#### Saved entries:

━━━━━━

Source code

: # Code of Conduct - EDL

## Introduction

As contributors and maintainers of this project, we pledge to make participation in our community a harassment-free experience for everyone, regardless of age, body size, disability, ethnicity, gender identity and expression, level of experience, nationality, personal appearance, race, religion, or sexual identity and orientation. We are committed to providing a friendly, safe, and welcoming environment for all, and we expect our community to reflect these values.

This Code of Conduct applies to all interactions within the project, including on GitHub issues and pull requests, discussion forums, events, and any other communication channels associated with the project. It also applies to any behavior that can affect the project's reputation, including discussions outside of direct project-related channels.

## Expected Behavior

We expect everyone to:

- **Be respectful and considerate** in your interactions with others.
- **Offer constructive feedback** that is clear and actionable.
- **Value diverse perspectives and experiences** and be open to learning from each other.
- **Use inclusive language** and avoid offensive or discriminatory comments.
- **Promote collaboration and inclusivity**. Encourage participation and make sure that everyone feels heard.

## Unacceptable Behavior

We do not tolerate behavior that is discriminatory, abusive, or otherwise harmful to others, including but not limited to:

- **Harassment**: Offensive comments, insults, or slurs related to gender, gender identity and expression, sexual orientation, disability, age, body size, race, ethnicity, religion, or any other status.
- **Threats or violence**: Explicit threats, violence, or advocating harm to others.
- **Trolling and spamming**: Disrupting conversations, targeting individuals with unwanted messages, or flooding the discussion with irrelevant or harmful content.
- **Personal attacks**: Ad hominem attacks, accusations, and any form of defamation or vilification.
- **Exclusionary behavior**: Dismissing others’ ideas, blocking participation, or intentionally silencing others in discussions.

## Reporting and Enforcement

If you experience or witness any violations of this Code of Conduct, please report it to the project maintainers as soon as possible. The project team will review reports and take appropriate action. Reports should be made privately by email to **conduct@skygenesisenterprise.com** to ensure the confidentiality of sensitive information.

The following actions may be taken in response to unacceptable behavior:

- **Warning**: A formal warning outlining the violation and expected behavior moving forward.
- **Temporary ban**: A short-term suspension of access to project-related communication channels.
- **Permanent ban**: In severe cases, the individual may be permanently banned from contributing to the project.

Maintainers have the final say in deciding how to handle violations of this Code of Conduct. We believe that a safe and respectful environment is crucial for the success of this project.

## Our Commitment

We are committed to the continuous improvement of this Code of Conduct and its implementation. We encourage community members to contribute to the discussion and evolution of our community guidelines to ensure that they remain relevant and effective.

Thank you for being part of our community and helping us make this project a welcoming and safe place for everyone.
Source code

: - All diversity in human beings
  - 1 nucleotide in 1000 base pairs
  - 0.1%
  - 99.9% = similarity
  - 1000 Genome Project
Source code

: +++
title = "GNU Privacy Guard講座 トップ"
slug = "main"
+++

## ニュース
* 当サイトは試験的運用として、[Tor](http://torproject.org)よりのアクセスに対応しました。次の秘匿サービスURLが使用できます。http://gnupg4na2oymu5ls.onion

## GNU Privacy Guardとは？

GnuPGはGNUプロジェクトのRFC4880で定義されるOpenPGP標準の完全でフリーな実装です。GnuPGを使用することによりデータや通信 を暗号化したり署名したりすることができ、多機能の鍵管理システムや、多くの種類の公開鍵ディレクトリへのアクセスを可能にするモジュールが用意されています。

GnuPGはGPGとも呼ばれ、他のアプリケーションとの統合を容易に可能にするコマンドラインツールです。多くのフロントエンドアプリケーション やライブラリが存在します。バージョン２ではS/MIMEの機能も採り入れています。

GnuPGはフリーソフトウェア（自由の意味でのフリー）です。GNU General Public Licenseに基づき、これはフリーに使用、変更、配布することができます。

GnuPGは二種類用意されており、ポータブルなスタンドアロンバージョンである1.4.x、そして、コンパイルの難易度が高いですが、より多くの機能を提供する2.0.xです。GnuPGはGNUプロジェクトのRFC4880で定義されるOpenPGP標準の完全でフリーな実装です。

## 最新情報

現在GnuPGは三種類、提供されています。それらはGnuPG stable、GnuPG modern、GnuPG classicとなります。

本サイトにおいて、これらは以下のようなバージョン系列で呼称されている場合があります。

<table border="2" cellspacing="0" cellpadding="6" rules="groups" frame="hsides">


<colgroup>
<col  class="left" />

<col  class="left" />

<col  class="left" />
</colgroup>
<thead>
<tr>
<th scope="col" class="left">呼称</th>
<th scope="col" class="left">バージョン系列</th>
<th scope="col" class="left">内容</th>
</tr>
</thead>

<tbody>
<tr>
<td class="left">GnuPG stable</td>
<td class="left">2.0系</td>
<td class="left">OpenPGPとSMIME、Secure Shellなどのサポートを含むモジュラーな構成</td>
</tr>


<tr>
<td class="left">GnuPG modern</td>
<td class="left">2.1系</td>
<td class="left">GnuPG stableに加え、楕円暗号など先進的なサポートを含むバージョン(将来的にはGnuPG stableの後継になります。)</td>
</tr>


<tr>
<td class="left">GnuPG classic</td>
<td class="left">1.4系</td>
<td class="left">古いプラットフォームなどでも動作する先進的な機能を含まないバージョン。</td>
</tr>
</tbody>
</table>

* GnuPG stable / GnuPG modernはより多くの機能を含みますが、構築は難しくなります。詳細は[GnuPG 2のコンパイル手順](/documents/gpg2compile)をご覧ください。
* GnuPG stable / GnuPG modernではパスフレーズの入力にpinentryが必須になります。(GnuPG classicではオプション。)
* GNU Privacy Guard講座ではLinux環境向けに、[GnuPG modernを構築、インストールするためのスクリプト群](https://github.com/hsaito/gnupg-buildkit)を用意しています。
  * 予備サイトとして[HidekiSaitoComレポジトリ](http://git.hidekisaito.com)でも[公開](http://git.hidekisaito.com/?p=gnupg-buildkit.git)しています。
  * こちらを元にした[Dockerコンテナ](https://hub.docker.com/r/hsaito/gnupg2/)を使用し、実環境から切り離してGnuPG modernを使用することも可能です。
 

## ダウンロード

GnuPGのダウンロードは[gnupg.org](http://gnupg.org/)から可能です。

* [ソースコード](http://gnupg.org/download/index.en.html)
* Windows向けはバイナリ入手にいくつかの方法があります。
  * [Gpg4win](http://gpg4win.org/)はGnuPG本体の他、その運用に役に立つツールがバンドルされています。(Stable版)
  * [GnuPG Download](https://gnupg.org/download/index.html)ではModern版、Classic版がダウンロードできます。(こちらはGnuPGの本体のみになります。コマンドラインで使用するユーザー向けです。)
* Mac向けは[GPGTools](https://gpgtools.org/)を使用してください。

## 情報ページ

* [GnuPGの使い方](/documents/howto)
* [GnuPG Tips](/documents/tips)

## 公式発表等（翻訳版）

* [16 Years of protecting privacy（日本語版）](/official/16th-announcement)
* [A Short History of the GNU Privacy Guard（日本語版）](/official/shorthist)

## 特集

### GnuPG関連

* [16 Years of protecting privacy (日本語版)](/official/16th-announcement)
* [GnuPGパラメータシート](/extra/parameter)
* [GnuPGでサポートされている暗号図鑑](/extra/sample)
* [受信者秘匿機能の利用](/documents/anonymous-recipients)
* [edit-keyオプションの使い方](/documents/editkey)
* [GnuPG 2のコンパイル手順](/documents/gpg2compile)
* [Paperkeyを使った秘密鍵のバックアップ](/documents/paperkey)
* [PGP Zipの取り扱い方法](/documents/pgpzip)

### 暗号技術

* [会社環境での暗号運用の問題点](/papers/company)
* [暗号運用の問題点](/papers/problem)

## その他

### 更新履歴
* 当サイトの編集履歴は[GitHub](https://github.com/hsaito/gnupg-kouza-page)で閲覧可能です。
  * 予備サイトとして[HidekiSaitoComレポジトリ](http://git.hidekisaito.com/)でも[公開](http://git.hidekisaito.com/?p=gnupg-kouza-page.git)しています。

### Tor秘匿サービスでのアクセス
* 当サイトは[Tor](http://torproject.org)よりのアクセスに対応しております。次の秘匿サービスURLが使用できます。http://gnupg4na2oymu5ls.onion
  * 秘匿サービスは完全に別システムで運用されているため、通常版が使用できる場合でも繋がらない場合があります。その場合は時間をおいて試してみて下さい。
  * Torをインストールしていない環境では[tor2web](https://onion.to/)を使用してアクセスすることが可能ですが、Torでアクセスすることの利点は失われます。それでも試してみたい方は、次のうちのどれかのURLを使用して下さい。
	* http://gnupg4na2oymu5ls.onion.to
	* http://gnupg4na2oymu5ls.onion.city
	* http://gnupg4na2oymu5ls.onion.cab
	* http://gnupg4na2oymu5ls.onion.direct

━━━━━━

#### EXERCISE INSTRUCTIONS:
Set every line down again exactly. Begin with the first line of the entries and finish with the line containing "As contributors and".

#### SOLUTION FOR THIS TASK:
Source code

: # Code of Conduct - EDL

## Introduction

As contributors and maintainers of this project, we pledge to make participation in our community a harassment-free experience for everyone, regardless of age, body size, disability, ethnicity, gender identity and expression, level of experience, nationality, personal appearance, race, religion, or sexual identity and orientation. We are committed to providing a friendly, safe, and welcoming environment for all, and we expect our community to reflect these values.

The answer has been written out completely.